In [1]:
import numpy as np
import pandas as pd
from scipy.stats import linregress
from sklearn.linear_model import LinearRegression
from IPython.display import display, Latex

# [Linear Regression](https://en.wikipedia.org/wiki/Linear_regression)

> [Interpreting computer output for regression](https://www.khanacademy.org/math/statistics-probability/describing-relationships-quantitative-data/assessing-the-fit-in-least-squares-regression/a/interpreting-computer-output-regression): Association does not necessarily imply causation.


In [statistics](https://en.wikipedia.org/wiki/Statistics "Statistics"), **linear regression** is a [linear](https://en.wikipedia.org/wiki/Linearity "Linearity") approach for modelling the relationship between a [scalar](https://en.wikipedia.org/wiki/Scalar_(mathematics) "Scalar (mathematics)") response and one or more explanatory variables (also known as [dependent and independent variables](https://en.wikipedia.org/wiki/Dependent_and_independent_variables "Dependent and independent variables")). The case of one explanatory variable is called _[simple linear regression](https://en.wikipedia.org/wiki/Simple_linear_regression "Simple linear regression")_; for more than one, the process is called **multiple linear regression**.[[1]](https://en.wikipedia.org/wiki/Linear_regression#cite_note-Freedman09-1) This term is distinct from [multivariate linear regression](https://en.wikipedia.org/wiki/Multivariate_linear_regression "Multivariate linear regression"), where multiple [correlated](https://en.wikipedia.org/wiki/Correlation_and_dependence "Correlation and dependence") dependent variables are predicted, rather than a single scalar variable.

- $\displaystyle \hat y = a + bx$
- $\displaystyle b = r\frac{s_y}{s_x}$
- $\displaystyle a = \bar y - b \bar x$

In [2]:
def linear_reg(mu_x, mu_y, sd_x, sd_y, r):
    b = r * (sd_y / sd_x)
    a = mu_y - b * mu_x
    display(Latex(f"$\hat y = {round(a, 3)} + {round(b, 3)}x$"))

In [3]:
mu_x, mu_y, sd_x, sd_y, r = 8.9, 74.3, 4.8, 7.2, -0.88
linear_reg(mu_x, mu_y, sd_x, sd_y, r)

<IPython.core.display.Latex object>

In [4]:
X = np.array([[-2], [-1], [1], [4]])
y = np.array([-3, -1, 2, 3])
reg = LinearRegression().fit(X, y)
a = reg.intercept_
b = reg.coef_[0]
r_squared = reg.score(X, y)
precision = 3

display(Latex(f"$\hat y = {round(a, precision)} + {round(b, precision)}x$"))
display(Latex(f"$R^2 = {round(r_squared, precision)}$"))

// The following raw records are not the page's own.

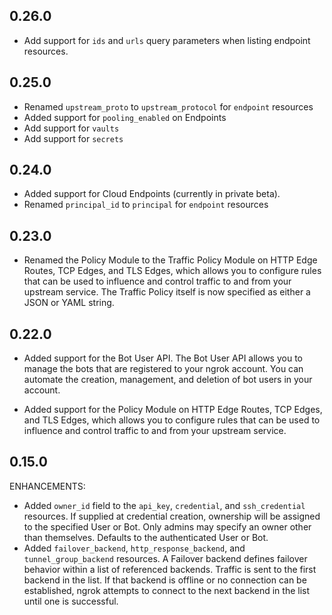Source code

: <!-- Code generated for API Clients. DO NOT EDIT. -->
## 0.26.0 
* Add support for `ids` and `urls` query parameters when listing endpoint resources. 

## 0.25.0
* Renamed `upstream_proto` to `upstream_protocol` for `endpoint` resources
* Added support for `pooling_enabled` on Endpoints
* Add support for `vaults`
* Add support for `secrets`

## 0.24.0
* Added support for Cloud Endpoints (currently in private beta).
* Renamed `principal_id` to `principal` for `endpoint` resources

## 0.23.0
* Renamed the Policy Module to the Traffic Policy Module on HTTP Edge Routes, TCP Edges, and TLS Edges, which allows you to configure rules that can be used to influence and control traffic to and from your upstream service. The Traffic Policy itself is now specified as either a JSON or YAML string.

## 0.22.0

* Added support for the Bot User API. The Bot User API allows you to manage the bots that are registered to your ngrok account. You can automate the creation, management, and deletion of bot users in your account.

* Added support for the Policy Module on HTTP Edge Routes, TCP Edges, and TLS Edges, which allows you to configure rules that can be used to influence and control traffic to and from your upstream service.

## 0.15.0

ENHANCEMENTS:

* Added `owner_id` field to the `api_key`, `credential`, and `ssh_credential` resources. If supplied at credential creation, ownership will be assigned to the specified User or Bot. Only admins may specify an owner other than themselves. Defaults to the authenticated User or Bot.
* Added `failover_backend`, `http_response_backend`, and `tunnel_group_backend` resources. A Failover backend defines failover behavior within a list of referenced backends. Traffic is sent to the first backend in the list. If that backend is offline or no connection can be established, ngrok attempts to connect to the next backend in the list until one is successful.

<IPython.core.display.Latex object>

<IPython.core.display.Latex object>

In [5]:
X = X.reshape(len(X)) # reshape X
linregress(X, y)

LinregressResult(slope=0.9761904761904762, intercept=-0.23809523809523808, rvalue=0.9378934722869389, pvalue=0.062106527713061126, stderr=0.25532869749437176, intercept_stderr=0.5987988733313951)

## [Errors and residuals](https://en.wikipedia.org/wiki/Errors_and_residuals)

In [statistics](https://en.wikipedia.org/wiki/Statistics "Statistics") and [optimization](https://en.wikipedia.org/wiki/Mathematical_optimization "Mathematical optimization"), **errors** and **residuals** are two closely related and easily confused measures of the [deviation](https://en.wikipedia.org/wiki/Deviation_(statistics) "Deviation (statistics)") of an [observed value](https://en.wikipedia.org/wiki/Observed_value "Observed value") of an [element](https://en.wikipedia.org/wiki/Elementary_event "Elementary event") of a [statistical sample](https://en.wikipedia.org/wiki/Sample_(statistics) "Sample (statistics)") from its "[true value](https://en.wikipedia.org/wiki/True_value "True value")" (not necessarily observable). 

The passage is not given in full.